◆ Exercise goal
Could you filter the material and copy every line where the word "materiálu" occurs?

◆ Given data

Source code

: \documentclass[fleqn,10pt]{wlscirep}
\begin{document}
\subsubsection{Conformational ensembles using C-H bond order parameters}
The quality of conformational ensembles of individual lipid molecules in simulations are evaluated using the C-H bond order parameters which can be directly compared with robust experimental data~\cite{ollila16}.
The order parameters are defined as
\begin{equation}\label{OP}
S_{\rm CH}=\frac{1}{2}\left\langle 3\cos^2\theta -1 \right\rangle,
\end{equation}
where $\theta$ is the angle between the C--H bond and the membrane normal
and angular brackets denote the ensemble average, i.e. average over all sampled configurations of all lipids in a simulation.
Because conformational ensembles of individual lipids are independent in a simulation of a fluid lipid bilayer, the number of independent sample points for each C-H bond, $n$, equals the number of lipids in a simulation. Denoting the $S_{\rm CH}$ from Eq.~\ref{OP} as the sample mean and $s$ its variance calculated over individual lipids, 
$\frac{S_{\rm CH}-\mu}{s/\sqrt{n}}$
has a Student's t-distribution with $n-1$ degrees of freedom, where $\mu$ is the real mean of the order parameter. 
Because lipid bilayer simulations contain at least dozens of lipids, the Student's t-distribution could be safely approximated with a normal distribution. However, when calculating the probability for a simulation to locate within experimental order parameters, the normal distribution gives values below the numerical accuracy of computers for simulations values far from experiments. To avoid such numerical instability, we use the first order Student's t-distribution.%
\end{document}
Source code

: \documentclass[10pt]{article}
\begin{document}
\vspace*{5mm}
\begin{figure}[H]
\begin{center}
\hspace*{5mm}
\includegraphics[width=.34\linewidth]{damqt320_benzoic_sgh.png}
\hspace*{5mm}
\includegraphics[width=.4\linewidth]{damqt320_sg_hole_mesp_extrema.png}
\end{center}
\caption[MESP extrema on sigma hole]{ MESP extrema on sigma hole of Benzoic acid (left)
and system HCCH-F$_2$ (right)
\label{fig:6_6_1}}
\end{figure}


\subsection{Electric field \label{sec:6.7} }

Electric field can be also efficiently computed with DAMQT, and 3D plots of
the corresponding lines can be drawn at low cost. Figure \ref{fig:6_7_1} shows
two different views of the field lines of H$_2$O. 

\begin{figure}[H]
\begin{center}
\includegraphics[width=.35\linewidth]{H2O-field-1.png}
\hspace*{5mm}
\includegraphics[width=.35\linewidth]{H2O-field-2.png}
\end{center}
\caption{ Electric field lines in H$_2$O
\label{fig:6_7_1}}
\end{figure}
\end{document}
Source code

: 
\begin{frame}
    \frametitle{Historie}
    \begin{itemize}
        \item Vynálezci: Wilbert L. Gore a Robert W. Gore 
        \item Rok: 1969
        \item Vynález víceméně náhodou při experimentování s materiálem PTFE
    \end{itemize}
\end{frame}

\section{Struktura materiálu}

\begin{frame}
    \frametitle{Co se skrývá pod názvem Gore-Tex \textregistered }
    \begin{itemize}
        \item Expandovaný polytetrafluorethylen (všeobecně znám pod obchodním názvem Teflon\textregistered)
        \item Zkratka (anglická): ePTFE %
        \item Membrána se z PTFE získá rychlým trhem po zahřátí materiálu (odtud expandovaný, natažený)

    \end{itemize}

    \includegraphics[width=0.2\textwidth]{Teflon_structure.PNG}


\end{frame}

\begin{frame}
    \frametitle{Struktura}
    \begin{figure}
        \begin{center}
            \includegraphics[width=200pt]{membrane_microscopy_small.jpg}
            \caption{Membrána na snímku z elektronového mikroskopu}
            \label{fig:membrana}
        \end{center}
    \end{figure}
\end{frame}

◆ Problem solution
\section{Struktura materiálu}
        \item Membrána se z PTFE získá rychlým trhem po zahřátí materiálu (odtud expandovaný, natažený)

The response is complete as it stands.